Kemudian mengubah perilaku buruk warga Makkah dan Madinah menjadi orang-orang
berakhlak. Kemudian orang-orang Arab yang senantiasa berperang antarsuku
disatukan dalam satu komunitas: umat Islam. Mereka yang menganggap anak
perempuan sebagai beban ekonomi keluarga diberi pencerahan bahwa anak (baik
laki-laki atau perempuan) merupakan anugerah dan amanah dari Allah serta
menjadi kekayaan yang berharga bagi keluarga. Pernikahan diubah agar sesuai
dengan nilai-nilai Islam sehingga unsur penindasan dan menganggap istri sekadar
pemuas seks dihapuskan. Pernikahan diatur berdasarkan ajaran Islam sehingga
bernilaikan suci dan kaum lelaki tidak lagi memperlakukan istri dan anak-anaknya
dengan buruk. Kebiasaan menindas terhadap kaum dhuafa dihilangkan dengan
mengangkat kaum dhuafa sederajat dengan manusia lainnya.
Begitu
juga ketika Islam masuk ke Tatar Sunda dan Tanah
Jawa ternyata bisa saling menguatkan dan memperkaya khazanah budaya lokal.
Dalam acara adat pernikahan dan seni rudat Sunda diisi doa dan ajaran
Islam.Tradisi menolak musibah, menyambut seren taun, dan perayaan atas hasil
panen—meski masih bernuansa tradisi lokal Sunda—diberi warna Islam berupa doa
dan pemaknaan berdasarkan penafsiran yang mengambil dari Al-Quran dan
Rasulullah saw.
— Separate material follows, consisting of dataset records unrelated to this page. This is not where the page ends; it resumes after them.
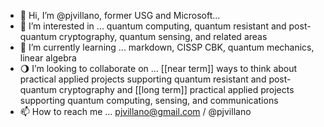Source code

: - 👋 Hi, I’m @pjvillano, former USG and Microsoft...
- 👀 I’m interested in ... quantum computing, quantum resistant and post-quantum cryptography, quantum sensing, and related areas
- 🌱 I’m currently learning ... markdown, CISSP CBK, quantum mechanics, linear algebra
- 🌖 I’m looking to collaborate on ... [[near term]] ways to think about practical applied projects supporting quantum resistant and post-quantum cryptography and [[long term]] practical applied projects supporting quantum computing, sensing, and communications
- 📫 How to reach me ... pjvillano@gmail.com / @pjvillano 

<!---
pjvillano/pjvillano is a ✨ special ✨ repository because its `README.md` (this file) appears on your GitHub profile.
You can click the Preview link to take a look at your changes.
--->
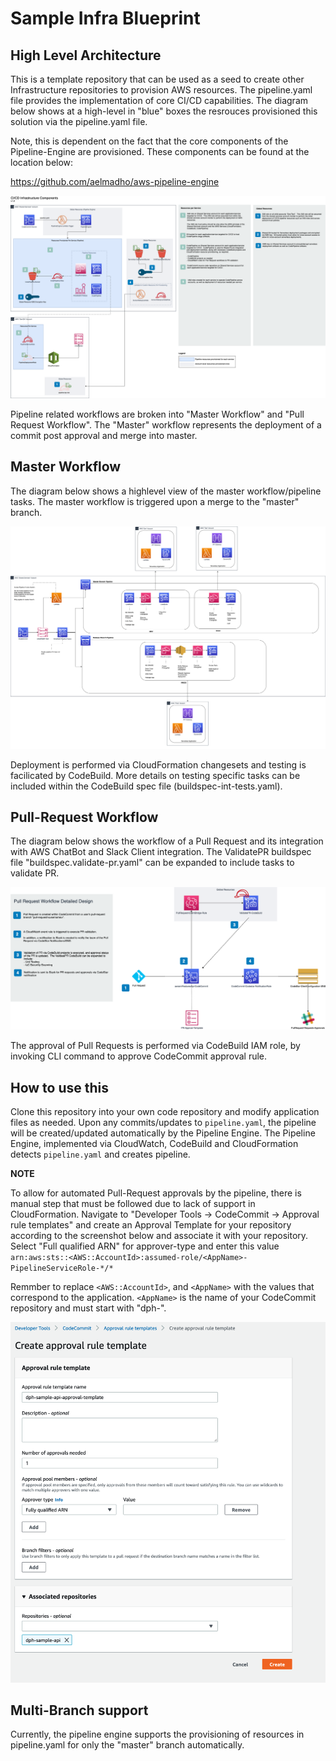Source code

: # Sample Infra Blueprint
## High Level Architecture

This is a template repository that can be used as a seed to create other Infrastructure repositories to provision AWS resources.  The pipeline.yaml file provides the implementation of core CI/CD capabilities.  The diagram below shows at a high-level in "blue" boxes the resrouces provisioned this solution via the pipeline.yaml file.

Note, this is dependent on the fact that the core components of the Pipeline-Engine are provisioned.  These components can be found at the location below:

https://github.com/aelmadho/aws-pipeline-engine

![Pipeline Architecture](./docs/CICD-Infrastructure.png)

Pipeline related workflows are broken into "Master Workflow" and "Pull Request Workflow".  The "Master" workflow represents the deployment of a commit post approval and merge into master.

## Master Workflow
The diagram below shows a highlevel view of the master workflow/pipeline tasks.  The master workflow is triggered upon a merge to the "master" branch.

![Pipeline Tasks/Master Workflow](./docs/CICD-Master-Workflow.png)

Deployment is performed via CloudFormation changesets and testing is facilicated by CodeBuild.  More details on testing specific tasks can be included within the CodeBuild spec file (buildspec-int-tests.yaml).

## Pull-Request Workflow

The diagram below shows the workflow of a Pull Request and its integration with AWS ChatBot and Slack Client integration.  The ValidatePR buildspec file "buildspec.validate-pr.yaml" can be expanded to include tasks to validate PR.

![Pull-Request Workflow](./docs/CICD-PullRequest-Workflow.png)

The approval of Pull Requests is performed via CodeBuild IAM role, by invoking CLI command to approve CodeCommit approval rule.

## How to use this
Clone this repository into your own code repository and modify application files as needed.  Upon any commits/updates to `pipeline.yaml`, the pipeline will be created/updated automatically by the Pipeline Engine.  The Pipeline Engine, implemented via CloudWatch, CodeBuild and CloudFormation detects `pipeline.yaml` and creates pipeline.

**NOTE**

To allow for automated Pull-Request approvals by the pipeline, there is manual step that must be followed due to lack of support in CloudFormation.  Navigate to "Developer Tools -> CodeCommit -> Approval rule templates" and create an Approval Template for your repository according to the screenshot below and associate it with your repository.  Select "Full qualified ARN" for approver-type and enter this value `arn:aws:sts::<AWS::AccountId>:assumed-role/<AppName>-PipelineServiceRole-*/*`

Remmber to replace `<AWS::AccountId>`, and `<AppName>` with the values that correspond to the application.  `<AppName>` is the name of your CodeCommit repository and must start with "dph-".

![CodeCommit Approval Template Sample](./docs/CICD-PullRequest-Approval.png)

## Multi-Branch support
Currently, the pipeline engine supports the provisioning of resources in pipeline.yaml for only the "master" branch automatically.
Budaya lokal yang diisi ajaran-ajaran Islam kemudian menjadi
bentuk baru dan memperkaya. Proses memperkaya budaya lokal akibat dari
penyesuaian orang Islam dengan lingkungannya ini disebut bercorak Islam (Islamicate).
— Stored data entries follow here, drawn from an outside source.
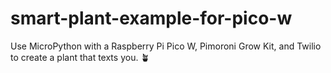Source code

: # smart-plant-example-for-pico-w
Use MicroPython with a Raspberry Pi Pico W, Pimoroni Grow Kit, and Twilio to create a plant that texts you. 🪴

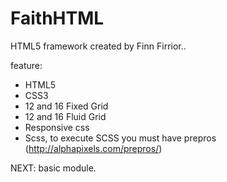 FaithHTML
=========

HTML5 framework created by Finn Firrior..

feature:
- HTML5
- CSS3
- 12 and 16 Fixed Grid
- 12 and 16 Fluid Grid
- Responsive css
- Scss, to execute SCSS you must have prepros (http://alphapixels.com/prepros/)

NEXT: basic module.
Sekadar menambah pengetahuan
bahwa Abdul Karim Soroush[2] membagi Islam dalam dua bagian: Islam sebagai identitas dan Islam
sebagai kebenaran.
Yang pertama adalah alat ideologis untuk identitas sekaligus respon terhadap
‘krisis identitas’ kemudian menjadi mazhab dan wajah Islam yang bercampur
dengan budaya lokal. Sementara yang kedua (Islam sebagai kebenaran) merupakan
Islam yang bermakna sumber kebenaran (yang menunjukkan jalan Islam) dan
dijalankan Nabi Muhammad saw. Islam sebagai kebenaran bisa dimaknai sebagai
ajaran-ajaran (doktrin).[3]
Sudah menjadi pengetahuan (umum) masyarakat Islam
bahwa ajaran-ajaran Islam terbagi dalam aqidah, fiqih, dan akhlaq. Pembagian
ini kemungkinan dirujuk dari hadits yang menyebutkan tentang iman, Islam, dan
ihsan yang disebutkan Rasulullah saw.[4] Segala sesuatu yang berkaitan dengan keimanan (iman) disebut aqidah;
yang berkaitan dengan amaliah dan ibadah (syariah) disebut fiqih; dan yang
berkaitan dengan kebaikan dan perbuatan saleh (ihsan) disebut akhlaq.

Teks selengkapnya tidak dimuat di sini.